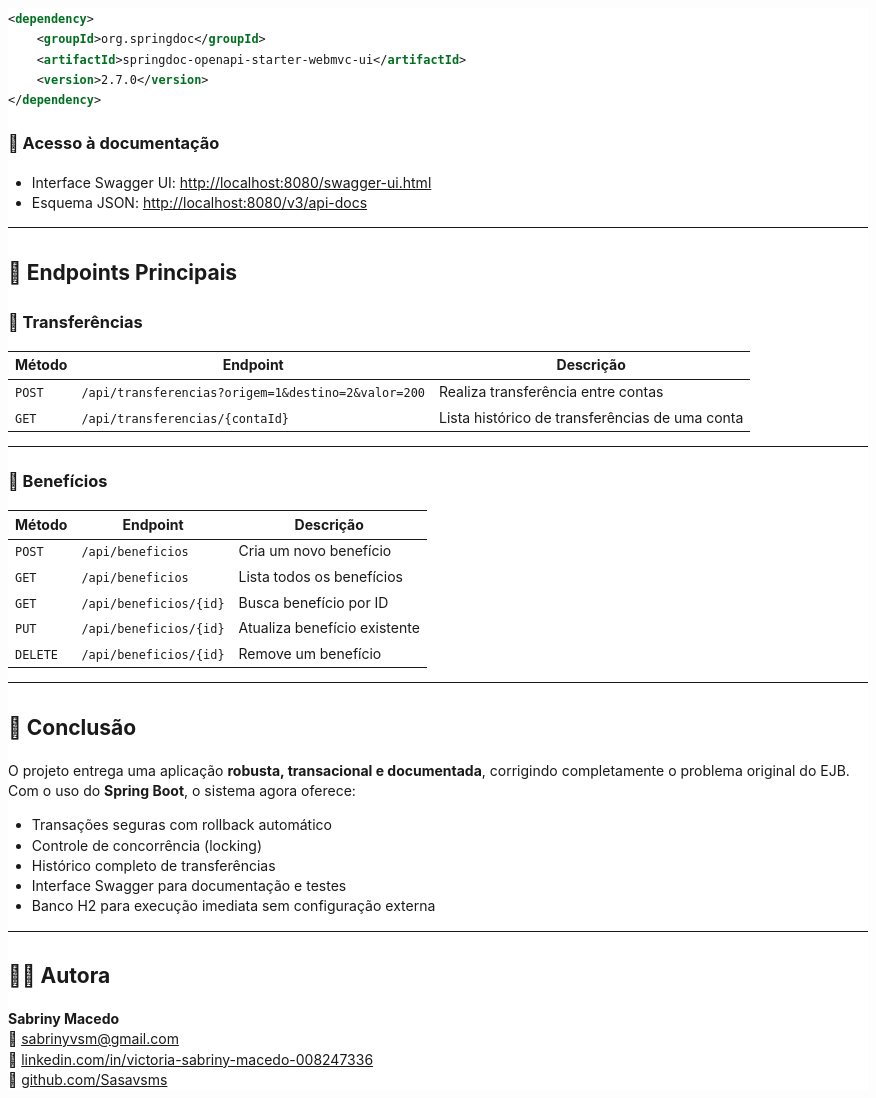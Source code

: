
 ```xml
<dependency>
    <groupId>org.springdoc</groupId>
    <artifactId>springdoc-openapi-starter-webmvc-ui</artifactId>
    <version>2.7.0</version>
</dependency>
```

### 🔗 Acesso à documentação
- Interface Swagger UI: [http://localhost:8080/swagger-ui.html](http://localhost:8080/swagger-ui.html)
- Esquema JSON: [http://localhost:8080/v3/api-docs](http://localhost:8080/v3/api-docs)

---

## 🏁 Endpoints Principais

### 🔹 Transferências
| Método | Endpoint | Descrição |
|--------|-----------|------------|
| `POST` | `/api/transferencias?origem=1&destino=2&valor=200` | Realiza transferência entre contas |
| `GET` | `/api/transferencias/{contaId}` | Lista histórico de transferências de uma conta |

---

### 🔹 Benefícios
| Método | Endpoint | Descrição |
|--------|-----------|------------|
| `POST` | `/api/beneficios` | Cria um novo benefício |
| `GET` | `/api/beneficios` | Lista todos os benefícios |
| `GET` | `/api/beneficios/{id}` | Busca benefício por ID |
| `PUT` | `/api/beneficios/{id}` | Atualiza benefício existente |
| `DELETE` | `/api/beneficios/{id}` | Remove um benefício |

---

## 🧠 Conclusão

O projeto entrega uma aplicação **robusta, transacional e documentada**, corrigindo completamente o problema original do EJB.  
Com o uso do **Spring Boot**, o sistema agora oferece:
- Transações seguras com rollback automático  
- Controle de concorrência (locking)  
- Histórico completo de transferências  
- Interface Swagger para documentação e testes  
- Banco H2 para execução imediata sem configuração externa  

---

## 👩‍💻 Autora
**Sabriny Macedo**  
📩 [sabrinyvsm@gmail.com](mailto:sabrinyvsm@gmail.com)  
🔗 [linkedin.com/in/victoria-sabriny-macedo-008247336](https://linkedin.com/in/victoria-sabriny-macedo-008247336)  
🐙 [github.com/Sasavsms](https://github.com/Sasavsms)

■ ■ ■ ■

After removing the pictures, restate the whole listing above word for word.

Your response:
Source code

:
 ```xml
<dependency>
    <groupId>org.springdoc</groupId>
    <artifactId>springdoc-openapi-starter-webmvc-ui</artifactId>
    <version>2.7.0</version>
</dependency>
```

### 🔗 Acesso à documentação
- Interface Swagger UI: [http://localhost:8080/swagger-ui.html](http://localhost:8080/swagger-ui.html)
- Esquema JSON: [http://localhost:8080/v3/api-docs](http://localhost:8080/v3/api-docs)

---

## 🏁 Endpoints Principais

### 🔹 Transferências
| Método | Endpoint | Descrição |
|--------|-----------|------------|
| `POST` | `/api/transferencias?origem=1&destino=2&valor=200` | Realiza transferência entre contas |
| `GET` | `/api/transferencias/{contaId}` | Lista histórico de transferências de uma conta |

---

### 🔹 Benefícios
| Método | Endpoint | Descrição |
|--------|-----------|------------|
| `POST` | `/api/beneficios` | Cria um novo benefício |
| `GET` | `/api/beneficios` | Lista todos os benefícios |
| `GET` | `/api/beneficios/{id}` | Busca benefício por ID |
| `PUT` | `/api/beneficios/{id}` | Atualiza benefício existente |
| `DELETE` | `/api/beneficios/{id}` | Remove um benefício |

---

## 🧠 Conclusão

O projeto entrega uma aplicação **robusta, transacional e documentada**, corrigindo completamente o problema original do EJB.  
Com o uso do **Spring Boot**, o sistema agora oferece:
- Transações seguras com rollback automático  
- Controle de concorrência (locking)  
- Histórico completo de transferências  
- Interface Swagger para documentação e testes  
- Banco H2 para execução imediata sem configuração externa  

---

## 👩‍💻 Autora
**Sabriny Macedo**  
📩 [sabrinyvsm@gmail.com](mailto:sabrinyvsm@gmail.com)  
🔗 [linkedin.com/in/victoria-sabriny-macedo-008247336](https://linkedin.com/in/victoria-sabriny-macedo-008247336)  
🐙 [github.com/Sasavsms](https://github.com/Sasavsms)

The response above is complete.